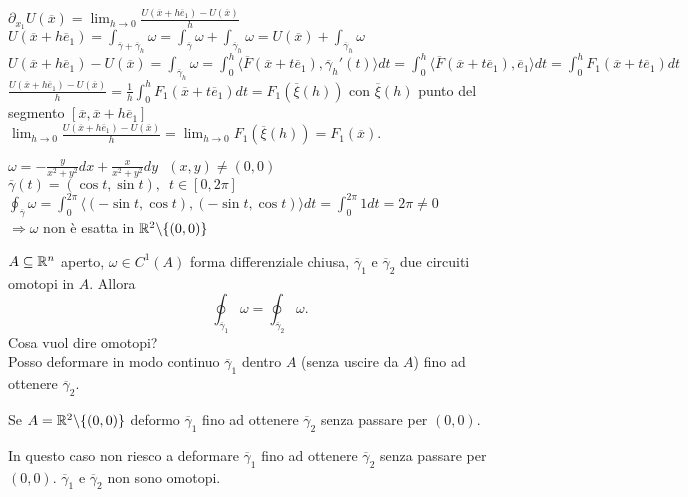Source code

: \begin{dembar}
	\segnaposto %

	$\partial_{x_1}U(\overline{x})= \lim_{h\rightarrow 0}\frac{U(\overline{x}+h\overline{e}_1)-U(\overline{x})}{h}$\\
	$U(\overline{x} + h \overline{e}_1 )=\int_{\overline{\gamma}+\overline{\gamma}_h}\omega=\int_{\overline{\gamma}}\omega+\int_{\overline{\gamma}_h}\omega= U(\overline{x})+\int_{\overline{\gamma}_h}\omega$\\
	$U(\overline{x}+h \overline{e}_1)-U(\overline{x})=\int_{\overline{\gamma}_h}\omega=\int_0^h\langle \overline{F}(\overline{x}+t\overline{e}_1),\overline{\gamma}_h'(t)\rangle dt = \int_0^h \langle \overline{F}(\overline{x}+t\overline{e}_1),\overline{e}_1 \rangle dt = \int_0^h F_1(\overline{x}+t\overline{e}_1)dt$\\
	$\frac{U(\overline{x}+h\overline{e}_1)-U(\overline{x})}{h}=\frac{1}{h}\int_0^h F_1(\overline{x}+t\overline{e}_1)dt=F_1(\overline{\xi}(h))$ con $\overline{\xi}(h)$ punto del segmento $[\overline{x},\overline{x}+h\overline{e}_1]$\\
	$\lim_{h\rightarrow 0} \frac{U(\overline{x}+h\overline{e}_1)-U(\overline{x})}{h}=\lim_{h\rightarrow 0} F_1 (\overline{\xi}(h))=F_1(\overline{x})$.
\end{dembar}


\begin{exbar}
\begin{example}
	$\omega= -\frac{y}{x^2+y^2} dx +\frac{x}{x^2+y^2}dy\,\,\,\, (x,y)\neq (0,0)$\\
	$\overline{\gamma}(t)=(\cos t, \sin t),\,\,\, t \in [0,2\pi]$\\
	$\oint_{\overline{\gamma}}\omega =\int_0^{2\pi}\langle (-\sin t, \cos t),(-\sin t , \cos t) \rangle dt = \int_0^{2\pi} 1dt=2\pi\neq 0$\\
	$\Rightarrow \omega$ non è esatta in  $\mathbb{R}^2 \backslash \{(0,0)\}$
\end{example}
\end{exbar}


\begin{theorem}
	$A \subseteq \mathbb{R}^n$ aperto, $\omega \in C^1(A)$ forma differenziale chiusa, $\overline{\gamma}_1$ e $\overline{\gamma}_2$ due circuiti omotopi in $A$. Allora
	\begin{equation*}
		\oint_{\overline{\gamma}_1}\omega=\oint_{\overline{\gamma}_2}\omega.
	\end{equation*}
	Cosa vuol dire omotopi?\\
	Posso deformare in modo continuo $\overline{\gamma}_1$ dentro $A$ (senza uscire da $A$) fino ad ottenere $\overline{\gamma}_2$.
	
	\segnaposto %
	
	Se $A=\mathbb{R}^2\backslash\{(0,0)\}$ deformo $\overline{\gamma}_1$ fino ad ottenere $\overline{\gamma}_2$ senza passare per $(0,0)$.\\
	
	\segnaposto %
	
	In questo caso non riesco a deformare $\overline{\gamma}_1$ fino ad ottenere $\overline{\gamma}_2$ senza passare per $(0,0)$. $\overline{\gamma}_1$ e $\overline{\gamma}_2$ non sono omotopi. 	
\end{theorem}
※ ※ ※
- [The task] Output the data above exactly. Drop every picture.

- [Output for this task]
Source code

: \begin{dembar}
	\segnaposto %

	$\partial_{x_1}U(\overline{x})= \lim_{h\rightarrow 0}\frac{U(\overline{x}+h\overline{e}_1)-U(\overline{x})}{h}$\\
	$U(\overline{x} + h \overline{e}_1 )=\int_{\overline{\gamma}+\overline{\gamma}_h}\omega=\int_{\overline{\gamma}}\omega+\int_{\overline{\gamma}_h}\omega= U(\overline{x})+\int_{\overline{\gamma}_h}\omega$\\
	$U(\overline{x}+h \overline{e}_1)-U(\overline{x})=\int_{\overline{\gamma}_h}\omega=\int_0^h\langle \overline{F}(\overline{x}+t\overline{e}_1),\overline{\gamma}_h'(t)\rangle dt = \int_0^h \langle \overline{F}(\overline{x}+t\overline{e}_1),\overline{e}_1 \rangle dt = \int_0^h F_1(\overline{x}+t\overline{e}_1)dt$\\
	$\frac{U(\overline{x}+h\overline{e}_1)-U(\overline{x})}{h}=\frac{1}{h}\int_0^h F_1(\overline{x}+t\overline{e}_1)dt=F_1(\overline{\xi}(h))$ con $\overline{\xi}(h)$ punto del segmento $[\overline{x},\overline{x}+h\overline{e}_1]$\\
	$\lim_{h\rightarrow 0} \frac{U(\overline{x}+h\overline{e}_1)-U(\overline{x})}{h}=\lim_{h\rightarrow 0} F_1 (\overline{\xi}(h))=F_1(\overline{x})$.
\end{dembar}


\begin{exbar}
\begin{example}
	$\omega= -\frac{y}{x^2+y^2} dx +\frac{x}{x^2+y^2}dy\,\,\,\, (x,y)\neq (0,0)$\\
	$\overline{\gamma}(t)=(\cos t, \sin t),\,\,\, t \in [0,2\pi]$\\
	$\oint_{\overline{\gamma}}\omega =\int_0^{2\pi}\langle (-\sin t, \cos t),(-\sin t , \cos t) \rangle dt = \int_0^{2\pi} 1dt=2\pi\neq 0$\\
	$\Rightarrow \omega$ non è esatta in  $\mathbb{R}^2 \backslash \{(0,0)\}$
\end{example}
\end{exbar}


\begin{theorem}
	$A \subseteq \mathbb{R}^n$ aperto, $\omega \in C^1(A)$ forma differenziale chiusa, $\overline{\gamma}_1$ e $\overline{\gamma}_2$ due circuiti omotopi in $A$. Allora
	\begin{equation*}
		\oint_{\overline{\gamma}_1}\omega=\oint_{\overline{\gamma}_2}\omega.
	\end{equation*}
	Cosa vuol dire omotopi?\\
	Posso deformare in modo continuo $\overline{\gamma}_1$ dentro $A$ (senza uscire da $A$) fino ad ottenere $\overline{\gamma}_2$.
	
	\segnaposto %
	
	Se $A=\mathbb{R}^2\backslash\{(0,0)\}$ deformo $\overline{\gamma}_1$ fino ad ottenere $\overline{\gamma}_2$ senza passare per $(0,0)$.\\
	
	\segnaposto %
	
	In questo caso non riesco a deformare $\overline{\gamma}_1$ fino ad ottenere $\overline{\gamma}_2$ senza passare per $(0,0)$. $\overline{\gamma}_1$ e $\overline{\gamma}_2$ non sono omotopi. 	
\end{theorem}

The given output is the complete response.